Christian apologist, desperate to get God’s attention and register his own deckchair up there, says the testimony, that Jesus had appeared physically alive to his disciples after his crucifixion, is verified by 1 Corinthians 15:3-8, in other words by Paul, the first Christian liar. “In this passage, Paul is recording an early creed concerning the resurrection appearances, which, the majority of scholars believe, he received from Peter and James within six years of the crucifixion.” Christian apologist adds that since Peter and James are both mentioned in this creed as having seen Jesus alive after his death, we may agree with Jewish scholar Pinchas Lapide who says that this creed “may be considered the statement of eyewitnesses” Christian apologist concludes that the theory that the resurrection is a myth or legend can be ruled out because the gospels and this Pauline creed are the early testimony of trustworthy eyewitnesses.

Consider the facts. “Most scholars” still believe the earliest gospel is Mark’s. Mark’s gospel says nothing at all about the appearnces of the risen Jesus! In most Christian bibles however, the faithful will find at Mark 16:9-20 descriptions of the appearances. The reason? The last twelve verses of mark are bogus, as “most scholars” accept. They have been added precisely because the earliest testimony of the mission of Jesus had nothing about the all important appearances.
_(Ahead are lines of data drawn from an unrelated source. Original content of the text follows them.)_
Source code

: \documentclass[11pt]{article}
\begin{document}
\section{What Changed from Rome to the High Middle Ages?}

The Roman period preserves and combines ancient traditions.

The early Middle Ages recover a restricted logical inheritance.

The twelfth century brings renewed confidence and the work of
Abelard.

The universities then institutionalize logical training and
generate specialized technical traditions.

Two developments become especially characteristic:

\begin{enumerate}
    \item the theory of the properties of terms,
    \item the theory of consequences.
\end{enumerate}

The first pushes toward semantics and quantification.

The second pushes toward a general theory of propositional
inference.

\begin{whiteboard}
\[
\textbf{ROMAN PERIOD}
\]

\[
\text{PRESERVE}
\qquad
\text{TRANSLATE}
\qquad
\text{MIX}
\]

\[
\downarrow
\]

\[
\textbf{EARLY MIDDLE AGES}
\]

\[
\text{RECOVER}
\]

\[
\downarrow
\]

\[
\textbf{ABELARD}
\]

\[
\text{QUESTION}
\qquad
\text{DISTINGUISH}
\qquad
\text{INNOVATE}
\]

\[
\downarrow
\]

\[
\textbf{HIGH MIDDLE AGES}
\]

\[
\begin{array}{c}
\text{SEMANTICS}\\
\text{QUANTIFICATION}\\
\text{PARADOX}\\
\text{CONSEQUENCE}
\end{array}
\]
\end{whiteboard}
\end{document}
These last twelve chapters were added hundreds of years after the rest of Mark was written, when Christians were spreading their message by telling the fantasy of a man who returned to life, and appearances had become the main argument. None of the the Codex Vaticanus, Codex Syriacus or the Codex Bobiensis have the last twelve verses of Mark, though the latter two are copies as late as the fifth century, long after Christianity became the state religion. The Codex Sinaiticus dated to the fourth century is unmistakably ended by its copyist with a flourish and a repetition of the title—at verse 16:8. Christians insist with no foundation at all that the original ending with its accounts of the appearances has been lost. The gospel ends quite adequately at verse 16:8 and the talk of lost verses is solely because Christians cannot accept the thought that the appearances might be later additions to the gospel myth.

The origin of the appearance stories is likely to be the mind of the greatest of Christian liars, the self-confessed liar, Paul:

I am made all things to all men, that I might by all means save some.
1 Cor 9:22

Paul is admitting quite openly that anything goes when it comes to saving (converting) people. Christians have never ceased to do the same. Paul was the evangelist to the gentiles and, because “most scholars” consider his epistles to be earlier than the gospels, they contain the earliest accounts of the appearances. The later gospels, written at least a half century after the epistles of Paul, took up this rewarding theme.

Martyrs or Liars?

Christian apologist accepts that one of the explanations of the appearances is that the apostles lied, but he cannot understand how Jesus’s disciples could have been liars and yet transformed into bold witnesses who died for their belief in the resurrection. Christian apologist knows that, of the twelve disciples, ten died for their belief in Christ’s resurrection and their belief in him as the Son of God. In fact, only the New Testament tells us there were twelve disciples. Jewish sources suggest Jesus had five disciples, and nothing certain is known about the subsequent careers of any one of them, even Peter. How then does Christian apologist know that ten died for their beliefs? In any case, how does he know that the apostles of Christ taught the same beliefs as the apostle to the gentiles—who spent much of his career decrying the work of the original apostles—upon whose work Christianity now stands?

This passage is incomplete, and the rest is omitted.